His wrath is displayed: make no mistake, God’s anger at sin is real. The cross was not play-acting. When Jesus cried out, “My God, my God, why have you forsaken me?” (Matthew 27:46), He was experiencing the full fury of divine judgment against evil. The cup He drank contained the undiluted wrath of God.
And yet His love is displayed: “Greater love has no one than this, that someone lay down his life for his friends” (John 15:13). But Jesus went further—He laid down His life for His enemies. “While we were enemies we were reconciled to God by the death of his Son” (Romans 5:10).
His mercy is displayed: we deserved judgment, and we did not receive it. “He does not deal with us according to our sins, nor repay us according to our iniquities” (Psalm 103:10).

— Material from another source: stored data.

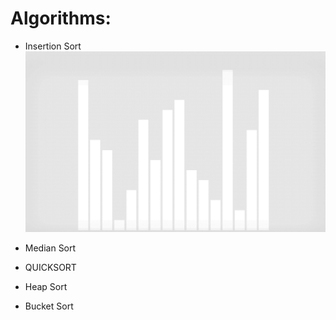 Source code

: # Algorithms:

- Insertion Sort
![](./PreviewGIFs/insertion.gif)

- Median Sort
- QUICKSORT
- Heap Sort
- Bucket Sort

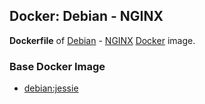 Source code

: ## Docker: Debian - NGINX

**Dockerfile** of [Debian](https://www.debian.org/) - [NGINX](https://www.nginx.com/) [Docker](https://www.docker.com/) image.

### Base Docker Image

- [debian:jessie](https://hub.docker.com/_/debian/)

His grace is displayed: not only were we spared what we deserved, but we received what we could never earn. Forgiveness. Adoption. Righteousness credited to our account. Eternal life.
Satan thought he had created an impossible dilemma. The cross destroyed it. In one act, God demonstrated that He is both “just and the justifier of the one who has faith in Jesus” (Romans 3:26).
The Ministry of Reconciliation
But the cross is not merely a transaction in the past. It is the foundation of an ongoing work.
Paul writes that “in Christ God was reconciling the world to himself, not counting their trespasses against them” (2 Corinthians 5:19). The language of reconciliation is personal and relational. Sin had created enmity between God and humanity. The vertical relationship was broken. The cross repaired it.
And the scope of this reconciliation is breathtaking: “For in him all the fullness of God was pleased to dwell, and through him to reconcile to himself all things, whether on earth or in heaven, making peace by the blood of his cross” (Colossians 1:19-20). All things. Not just human souls but the entire creation that has been “groaning together in the pains of childbirth” (Romans 8:22). God is putting the world back together.
This reconciliation has an “already and not yet” dimension. Already, those who trust in Christ are reconciled to God—brought from enmity into peace, from alienation into adoption. The relationship is restored. We have access to the Father. We are welcomed into His presence.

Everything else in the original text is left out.